**TASK DETAILS**:
Count the lines holding the string "markdown" in the records, and give only the count.

Content starts

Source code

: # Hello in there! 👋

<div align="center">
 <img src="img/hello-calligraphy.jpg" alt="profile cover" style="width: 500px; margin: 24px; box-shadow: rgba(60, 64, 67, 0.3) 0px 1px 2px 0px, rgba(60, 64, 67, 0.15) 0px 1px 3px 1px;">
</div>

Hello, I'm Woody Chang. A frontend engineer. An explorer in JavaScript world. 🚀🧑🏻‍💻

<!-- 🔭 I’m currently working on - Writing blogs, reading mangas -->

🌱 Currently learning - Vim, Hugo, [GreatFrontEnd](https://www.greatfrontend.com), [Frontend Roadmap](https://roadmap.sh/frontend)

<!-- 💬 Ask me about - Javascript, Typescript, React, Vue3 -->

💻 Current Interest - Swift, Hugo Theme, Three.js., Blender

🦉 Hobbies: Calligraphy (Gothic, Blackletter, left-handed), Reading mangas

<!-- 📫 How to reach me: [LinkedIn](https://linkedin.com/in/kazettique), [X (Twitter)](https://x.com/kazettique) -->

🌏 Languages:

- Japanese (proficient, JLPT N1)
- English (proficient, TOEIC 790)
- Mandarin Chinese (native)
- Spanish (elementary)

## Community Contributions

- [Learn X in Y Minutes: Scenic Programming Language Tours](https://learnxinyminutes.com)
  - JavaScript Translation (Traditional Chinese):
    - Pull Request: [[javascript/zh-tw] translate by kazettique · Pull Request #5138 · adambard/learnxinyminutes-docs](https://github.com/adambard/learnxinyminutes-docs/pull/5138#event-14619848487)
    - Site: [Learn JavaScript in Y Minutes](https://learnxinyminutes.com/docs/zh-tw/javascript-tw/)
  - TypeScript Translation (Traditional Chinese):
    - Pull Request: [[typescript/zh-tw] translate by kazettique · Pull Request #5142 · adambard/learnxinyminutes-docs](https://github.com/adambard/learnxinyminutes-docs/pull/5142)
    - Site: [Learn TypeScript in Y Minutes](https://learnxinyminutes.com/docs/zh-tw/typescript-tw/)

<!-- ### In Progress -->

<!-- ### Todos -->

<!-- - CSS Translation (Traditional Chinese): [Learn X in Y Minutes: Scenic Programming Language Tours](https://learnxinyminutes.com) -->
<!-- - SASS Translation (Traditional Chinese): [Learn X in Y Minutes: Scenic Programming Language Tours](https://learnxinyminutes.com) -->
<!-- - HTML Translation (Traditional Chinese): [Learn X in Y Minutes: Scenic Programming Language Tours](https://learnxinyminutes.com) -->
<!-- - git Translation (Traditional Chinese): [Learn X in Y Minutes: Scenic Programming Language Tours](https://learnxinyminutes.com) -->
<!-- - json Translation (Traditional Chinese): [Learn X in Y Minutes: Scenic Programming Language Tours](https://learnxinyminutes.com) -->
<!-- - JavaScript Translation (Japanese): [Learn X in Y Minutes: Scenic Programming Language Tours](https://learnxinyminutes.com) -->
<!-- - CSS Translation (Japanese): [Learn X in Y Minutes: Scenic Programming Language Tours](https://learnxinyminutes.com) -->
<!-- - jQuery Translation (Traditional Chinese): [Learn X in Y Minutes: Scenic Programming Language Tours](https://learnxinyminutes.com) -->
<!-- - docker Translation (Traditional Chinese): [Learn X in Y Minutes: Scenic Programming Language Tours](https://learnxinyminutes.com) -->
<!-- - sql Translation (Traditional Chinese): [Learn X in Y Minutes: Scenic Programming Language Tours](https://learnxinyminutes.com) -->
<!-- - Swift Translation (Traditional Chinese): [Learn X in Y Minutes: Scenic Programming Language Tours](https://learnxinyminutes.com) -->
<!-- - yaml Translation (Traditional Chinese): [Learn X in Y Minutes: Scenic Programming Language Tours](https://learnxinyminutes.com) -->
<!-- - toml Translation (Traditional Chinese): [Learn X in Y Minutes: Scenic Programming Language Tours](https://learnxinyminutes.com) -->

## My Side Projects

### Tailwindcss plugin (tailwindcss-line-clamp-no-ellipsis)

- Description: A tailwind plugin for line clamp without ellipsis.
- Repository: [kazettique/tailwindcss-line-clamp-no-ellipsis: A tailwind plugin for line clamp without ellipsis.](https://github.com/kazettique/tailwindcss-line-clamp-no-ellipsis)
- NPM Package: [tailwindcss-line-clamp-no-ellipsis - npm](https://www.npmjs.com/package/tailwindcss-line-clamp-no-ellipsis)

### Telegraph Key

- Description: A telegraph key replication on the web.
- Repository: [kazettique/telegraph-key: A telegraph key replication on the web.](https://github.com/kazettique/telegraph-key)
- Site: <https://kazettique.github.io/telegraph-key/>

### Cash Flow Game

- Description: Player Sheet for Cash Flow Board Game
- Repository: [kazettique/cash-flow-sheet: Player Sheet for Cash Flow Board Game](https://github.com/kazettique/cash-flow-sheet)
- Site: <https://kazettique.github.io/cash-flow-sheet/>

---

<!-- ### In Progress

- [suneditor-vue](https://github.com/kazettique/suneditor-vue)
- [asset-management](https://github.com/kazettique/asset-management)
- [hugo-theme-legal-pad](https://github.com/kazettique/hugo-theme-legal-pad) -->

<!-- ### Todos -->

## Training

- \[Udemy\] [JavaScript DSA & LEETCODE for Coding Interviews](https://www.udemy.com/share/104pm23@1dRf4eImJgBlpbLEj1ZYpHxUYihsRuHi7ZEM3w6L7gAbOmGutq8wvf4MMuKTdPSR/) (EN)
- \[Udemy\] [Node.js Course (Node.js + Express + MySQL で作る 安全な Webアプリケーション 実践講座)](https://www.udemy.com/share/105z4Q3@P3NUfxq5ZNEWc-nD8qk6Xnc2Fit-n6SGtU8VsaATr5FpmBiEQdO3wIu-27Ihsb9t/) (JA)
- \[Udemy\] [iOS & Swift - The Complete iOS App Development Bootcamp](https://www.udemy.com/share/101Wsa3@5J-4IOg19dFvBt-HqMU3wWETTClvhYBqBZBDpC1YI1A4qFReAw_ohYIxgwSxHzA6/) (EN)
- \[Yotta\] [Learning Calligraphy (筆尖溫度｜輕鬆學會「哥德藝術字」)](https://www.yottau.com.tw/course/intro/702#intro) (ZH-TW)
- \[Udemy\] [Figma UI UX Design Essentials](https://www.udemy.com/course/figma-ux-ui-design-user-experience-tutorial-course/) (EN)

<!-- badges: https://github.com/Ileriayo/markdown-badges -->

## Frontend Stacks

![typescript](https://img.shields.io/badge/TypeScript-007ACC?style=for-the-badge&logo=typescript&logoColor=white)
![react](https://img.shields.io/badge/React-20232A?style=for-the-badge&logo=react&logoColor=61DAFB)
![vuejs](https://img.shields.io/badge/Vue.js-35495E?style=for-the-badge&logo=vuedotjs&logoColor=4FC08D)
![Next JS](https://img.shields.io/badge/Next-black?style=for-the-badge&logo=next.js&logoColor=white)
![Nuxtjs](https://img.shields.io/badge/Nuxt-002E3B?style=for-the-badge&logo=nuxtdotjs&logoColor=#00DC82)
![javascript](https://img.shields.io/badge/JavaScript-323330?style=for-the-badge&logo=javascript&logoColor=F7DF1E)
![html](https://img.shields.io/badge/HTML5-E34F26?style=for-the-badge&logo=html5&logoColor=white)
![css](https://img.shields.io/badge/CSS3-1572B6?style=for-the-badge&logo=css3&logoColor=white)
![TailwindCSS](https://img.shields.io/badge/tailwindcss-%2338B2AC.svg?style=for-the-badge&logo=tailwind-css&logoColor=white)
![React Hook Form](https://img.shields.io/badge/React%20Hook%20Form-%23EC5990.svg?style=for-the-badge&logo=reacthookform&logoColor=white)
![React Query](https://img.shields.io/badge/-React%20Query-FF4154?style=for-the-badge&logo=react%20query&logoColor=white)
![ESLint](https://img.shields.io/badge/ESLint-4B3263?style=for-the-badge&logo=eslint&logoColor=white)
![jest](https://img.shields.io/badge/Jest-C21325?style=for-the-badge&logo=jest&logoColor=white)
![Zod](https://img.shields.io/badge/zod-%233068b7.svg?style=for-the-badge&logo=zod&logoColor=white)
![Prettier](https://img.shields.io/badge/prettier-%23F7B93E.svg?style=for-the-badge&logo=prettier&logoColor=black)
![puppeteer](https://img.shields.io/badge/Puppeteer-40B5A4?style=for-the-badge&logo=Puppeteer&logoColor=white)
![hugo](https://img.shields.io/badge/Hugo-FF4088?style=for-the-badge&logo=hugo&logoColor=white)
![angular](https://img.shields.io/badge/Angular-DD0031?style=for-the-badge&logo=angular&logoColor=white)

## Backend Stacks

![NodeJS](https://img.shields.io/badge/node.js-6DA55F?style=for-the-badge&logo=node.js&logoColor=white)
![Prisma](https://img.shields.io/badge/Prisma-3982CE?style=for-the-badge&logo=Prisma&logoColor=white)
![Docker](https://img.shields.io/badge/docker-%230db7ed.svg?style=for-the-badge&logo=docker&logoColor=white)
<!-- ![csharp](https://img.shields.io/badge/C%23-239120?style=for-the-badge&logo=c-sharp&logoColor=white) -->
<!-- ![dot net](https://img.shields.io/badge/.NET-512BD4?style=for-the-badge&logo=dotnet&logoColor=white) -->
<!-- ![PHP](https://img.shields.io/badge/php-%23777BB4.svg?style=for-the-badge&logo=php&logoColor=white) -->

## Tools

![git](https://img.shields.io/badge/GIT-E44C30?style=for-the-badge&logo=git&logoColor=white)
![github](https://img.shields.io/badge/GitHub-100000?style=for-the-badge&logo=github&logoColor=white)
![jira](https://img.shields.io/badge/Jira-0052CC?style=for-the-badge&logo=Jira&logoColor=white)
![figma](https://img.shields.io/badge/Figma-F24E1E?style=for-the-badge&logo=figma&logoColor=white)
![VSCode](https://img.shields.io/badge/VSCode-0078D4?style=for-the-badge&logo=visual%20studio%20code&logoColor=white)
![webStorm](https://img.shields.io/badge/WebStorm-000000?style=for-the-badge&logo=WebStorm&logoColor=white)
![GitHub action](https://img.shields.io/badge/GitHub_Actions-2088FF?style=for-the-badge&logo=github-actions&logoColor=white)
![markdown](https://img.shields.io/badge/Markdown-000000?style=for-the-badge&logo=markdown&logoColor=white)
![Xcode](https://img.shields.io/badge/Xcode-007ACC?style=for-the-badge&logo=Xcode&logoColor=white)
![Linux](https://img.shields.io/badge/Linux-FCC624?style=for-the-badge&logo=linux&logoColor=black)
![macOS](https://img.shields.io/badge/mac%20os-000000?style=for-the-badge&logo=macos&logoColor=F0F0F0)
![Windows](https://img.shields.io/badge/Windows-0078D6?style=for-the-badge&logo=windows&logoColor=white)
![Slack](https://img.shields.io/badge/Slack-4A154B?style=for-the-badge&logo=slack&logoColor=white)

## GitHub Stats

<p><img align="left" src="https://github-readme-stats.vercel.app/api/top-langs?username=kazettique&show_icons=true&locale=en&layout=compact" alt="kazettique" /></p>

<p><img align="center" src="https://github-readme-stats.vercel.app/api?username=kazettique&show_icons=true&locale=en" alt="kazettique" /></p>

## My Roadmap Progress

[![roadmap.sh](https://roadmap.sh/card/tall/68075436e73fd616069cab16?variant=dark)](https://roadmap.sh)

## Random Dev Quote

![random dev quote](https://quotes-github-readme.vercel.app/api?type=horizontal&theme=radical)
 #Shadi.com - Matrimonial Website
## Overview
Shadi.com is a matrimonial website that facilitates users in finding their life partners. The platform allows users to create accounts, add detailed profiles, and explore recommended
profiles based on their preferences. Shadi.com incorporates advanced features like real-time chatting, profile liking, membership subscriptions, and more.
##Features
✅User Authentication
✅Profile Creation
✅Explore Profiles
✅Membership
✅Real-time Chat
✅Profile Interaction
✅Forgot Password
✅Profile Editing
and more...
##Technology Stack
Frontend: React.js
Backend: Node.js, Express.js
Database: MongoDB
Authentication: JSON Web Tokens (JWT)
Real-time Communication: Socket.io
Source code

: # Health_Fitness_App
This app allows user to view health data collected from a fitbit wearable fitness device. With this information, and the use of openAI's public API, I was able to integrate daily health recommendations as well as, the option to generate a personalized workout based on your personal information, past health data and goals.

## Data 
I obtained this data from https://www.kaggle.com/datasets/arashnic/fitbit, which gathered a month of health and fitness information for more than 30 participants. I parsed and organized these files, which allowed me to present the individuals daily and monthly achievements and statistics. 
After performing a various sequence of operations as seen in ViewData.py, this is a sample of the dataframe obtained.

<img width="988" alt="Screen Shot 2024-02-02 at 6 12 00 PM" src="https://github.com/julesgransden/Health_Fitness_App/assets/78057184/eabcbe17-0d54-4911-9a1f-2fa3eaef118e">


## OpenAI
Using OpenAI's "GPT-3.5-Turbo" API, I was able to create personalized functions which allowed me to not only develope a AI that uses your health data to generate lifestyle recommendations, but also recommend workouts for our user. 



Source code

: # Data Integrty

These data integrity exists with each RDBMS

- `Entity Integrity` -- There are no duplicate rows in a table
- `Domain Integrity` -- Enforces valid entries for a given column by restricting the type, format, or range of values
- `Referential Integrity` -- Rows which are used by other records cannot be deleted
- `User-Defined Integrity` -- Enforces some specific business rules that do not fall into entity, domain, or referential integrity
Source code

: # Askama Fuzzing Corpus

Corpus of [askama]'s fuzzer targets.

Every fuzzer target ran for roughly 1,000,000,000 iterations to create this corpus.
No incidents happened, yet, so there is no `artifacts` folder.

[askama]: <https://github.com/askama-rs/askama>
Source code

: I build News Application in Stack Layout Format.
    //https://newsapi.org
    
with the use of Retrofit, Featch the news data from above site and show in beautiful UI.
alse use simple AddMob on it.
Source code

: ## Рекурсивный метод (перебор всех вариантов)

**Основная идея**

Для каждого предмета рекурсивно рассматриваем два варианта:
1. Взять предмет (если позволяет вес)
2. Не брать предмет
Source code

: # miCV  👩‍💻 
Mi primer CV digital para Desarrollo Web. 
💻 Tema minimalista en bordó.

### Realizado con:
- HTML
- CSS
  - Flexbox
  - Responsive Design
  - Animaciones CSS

Content ends

**RESULT BELOW**:
2